初めて宝塚歌劇団の海外公演が実現したのは、第二次世界大戦間近の1938年。それから2018年の台湾公演に至るまで、実に27回もの上演回数を重ねています。以下の年表では、特に節目や転換点といえる公演をピックアップしました。
1938年 | 第1回ヨーロッパ公演 「日独伊親善芸術使節団」としてドイツ・イタリアなど26都市を巡回 |
1939年 | アメリカ公演 「訪米芸術使節団」として、ホノルルとアメリカ国内9カ所を巡回 |
1965年 | 第2回ヨーロッパ公演(パリ公演) この時初めて、洋物のショーを上演 |
1973年 | 第1回東南アジア公演にて、和洋のテーマを織り交ぜたショーを上演 1982年には、第2回東南アジア公演を実施 |
1994年 | ロンドン公演 コロシアム劇場にて、初めて芝居劇を披露 |
1998年 | 香港公演の選抜メンバーから「宙組」誕生 |
2000年 | ベルリン公演は5組体制からの選抜メンバーで実施 |
2002年 | 第2回中国ツアー公演(星組) 1999年の第1回(月組)に続き、日中国交正常化30周年を記念して開催 |
2005年 | 韓国公演(星組) 日韓国交正常化40周年記念で「ベルサイユのばら」など上演 |
2013年 | 第1回台湾公演(星組) 2015年には第2回公演(花組)、2018年には第3回公演(星組)が実現 |
第1回ヨーロッパ公演や翌年のアメリカ公演は、タカラジェンヌ達にとって貴重な文化交流の機会だったのではないでしょうか。
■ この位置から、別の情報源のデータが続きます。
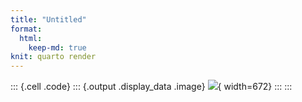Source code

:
 ```yaml
---
title: "Untitled"
format:
  html:
    keep-md: true
knit: quarto render
---
```


::: {.cell .code}
::: {.output .display_data .image}
![](figure-stripped_files/figure-html/pressure-1.png){ width=672}
:::
:::


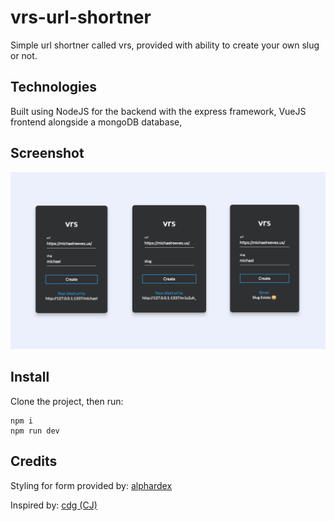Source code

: # vrs-url-shortner
Simple url shortner called vrs, provided with ability to create your own slug or not.

## Technologies

Built using NodeJS for the backend with the express framework, VueJS frontend alongside a mongoDB database,

## Screenshot

![screenshot](screenshot.png)


## Install

Clone the project, then run:

```
npm i 
npm run dev
```

## Credits

Styling for form provided by: [alphardex](https://codepen.io/alphardex)

Inspired by: [cdg (CJ) ](https://cdg.sh/)
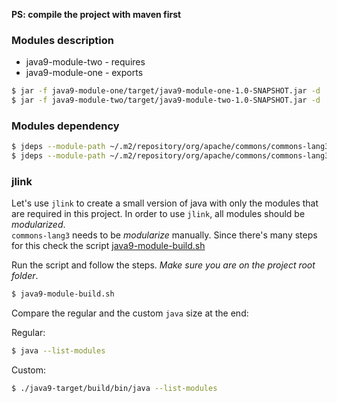 **PS: compile the project with maven first**

### Modules description

* java9-module-two - requires
* java9-module-one - exports

```bash
$ jar -f java9-module-one/target/java9-module-one-1.0-SNAPSHOT.jar -d
$ jar -f java9-module-two/target/java9-module-two-1.0-SNAPSHOT.jar -d
```
 
### Modules dependency

```bash
$ jdeps --module-path ~/.m2/repository/org/apache/commons/commons-lang3/3.9/commons-lang3-3.9.jar -s java9-module-one/target/java9-module-one-1.0-SNAPSHOT.jar
$ jdeps --module-path ~/.m2/repository/org/apache/commons/commons-lang3/3.9/commons-lang3-3.9.jar:java9-module-one/target/java9-module-one-1.0-SNAPSHOT.jar -s java9-module-two/target/java9-module-two-1.0-SNAPSHOT.jar
```

### jlink

Let's use `jlink` to create a small version of java with only the modules that are required in this project.
In order to use `jlink`, all modules should be _modularized_.  
`commons-lang3` needs to be _modularize_ manually.
Since there's many steps for this check the script [java9-module-build.sh](../java9-module-build.sh)

Run the script and follow the steps. _Make sure you are on the project root folder_.
```bash
$ java9-module-build.sh
```

Compare the regular and the custom `java` size at the end:

Regular:
```bash
$ java --list-modules
```

Custom:
```bash
$ ./java9-target/build/bin/java --list-modules
```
また戦時中には、慰問活動の一環として満州への巡業を行っていました。
戦争を乗り越えた後、宝塚歌劇団はハワイや東南アジア、中南米での公演を実現させています。さらに2000年代に入ると、中国・韓国との間で国交正常化記念の公演が開かれたり、台湾で3回の公演に成功したりと、近隣諸国との結びつきも深まっているようです。
海外公演にみる宝塚歌劇団の発展とは
海外公演で培われた経験は、宝塚歌劇団の成長に繋がっています。例えば、1965年のパリ公演では初めて洋物ショーが上演されました。これを機に、国内公演でも外国のミュージカル作品が扱われるようになります。「ウエストサイド物語」「スカーレット・ピンパーネル」などブロードウェイの傑作が演目に加わることで、ジャンルの幅も広がったといえるでしょう。
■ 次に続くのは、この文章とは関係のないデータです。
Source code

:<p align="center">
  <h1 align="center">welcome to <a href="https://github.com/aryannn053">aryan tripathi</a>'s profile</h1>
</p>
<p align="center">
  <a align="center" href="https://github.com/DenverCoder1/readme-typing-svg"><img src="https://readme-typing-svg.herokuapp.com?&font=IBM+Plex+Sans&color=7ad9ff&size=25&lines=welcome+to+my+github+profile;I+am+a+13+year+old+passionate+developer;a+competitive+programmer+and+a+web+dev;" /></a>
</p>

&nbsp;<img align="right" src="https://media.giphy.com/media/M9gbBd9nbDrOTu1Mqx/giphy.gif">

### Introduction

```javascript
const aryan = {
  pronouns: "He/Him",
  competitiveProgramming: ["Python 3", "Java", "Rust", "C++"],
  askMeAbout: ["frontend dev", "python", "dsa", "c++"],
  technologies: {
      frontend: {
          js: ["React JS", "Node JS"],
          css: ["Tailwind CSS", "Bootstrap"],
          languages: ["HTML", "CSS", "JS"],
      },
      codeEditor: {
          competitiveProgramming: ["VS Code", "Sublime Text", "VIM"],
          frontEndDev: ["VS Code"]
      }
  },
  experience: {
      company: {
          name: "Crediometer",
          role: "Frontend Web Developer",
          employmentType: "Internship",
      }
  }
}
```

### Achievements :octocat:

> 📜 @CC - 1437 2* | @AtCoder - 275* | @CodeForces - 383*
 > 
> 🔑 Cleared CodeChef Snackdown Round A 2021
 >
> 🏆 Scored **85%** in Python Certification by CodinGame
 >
また、1994年のロンドン公演では初の芝居劇に挑戦。舞台脇に電光掲示板を設置し、字幕を表示するという形式で、言葉の壁をクリアしました。さらに、海外公演が宝塚歌劇団の体制を変化させた例もあります。1998年の香港公演で選ばれた各組と専科のメンバーは、そのまま「宙組」として活動することに。宙組の誕生背景には、新しい宝塚歌劇団への期待が感じられますね。
日本でも海外でも輝き続ける宝塚歌劇団
宝塚歌劇団における海外公演の歴史は古く、時代に翻弄されながらもその歩みを止めることはありませんでした。宝塚歌劇団の挑戦を恐れない姿勢や、演劇に対するこだわりは、海外公演を経てさらに磨かれているといえるでしょう。これからも宝塚歌劇団ならではの舞台を披露すべく、海を越えるタカラジェンヌたちを応援しませんか?
今回の記事を書くにあたって、宝塚歌劇団の海外公演の歴史が古いことに驚かされました。世界情勢の問題もあるかと思いますが、ぜひまたアジアやヨーロッパでの公演を実現させてほしいです。